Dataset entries
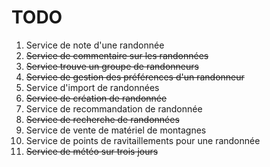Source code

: # TODO

1. Service de note d'une randonnée
1. ~~Service de commentaire sur les randonnées~~
1. ~~Service trouve un groupe de randonneurs~~
1. ~~Service de gestion des préférences d'un randonneur~~
1. Service d'import de randonnées
1. ~~Service de création de randonnée~~
1. Service de recommandation de randonnée
1. ~~Service de recherche de randonnées~~
1. Service de vente de matériel de montagnes
1. Service de points de ravitaillements pour une randonnée
1. ~~Service de météo sur trois jours~~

» **PROBLEM TO WORK ON**:
Write out the lines above from the one containing "1. ~~Service de création de randonnée~~" through the last, exactly as they are.

» **RESULT OF THE EXERCISE**:
1. ~~Service de création de randonnée~~
1. Service de recommandation de randonnée
1. ~~Service de recherche de randonnées~~
1. Service de vente de matériel de montagnes
1. Service de points de ravitaillements pour une randonnée
1. ~~Service de météo sur trois jours~~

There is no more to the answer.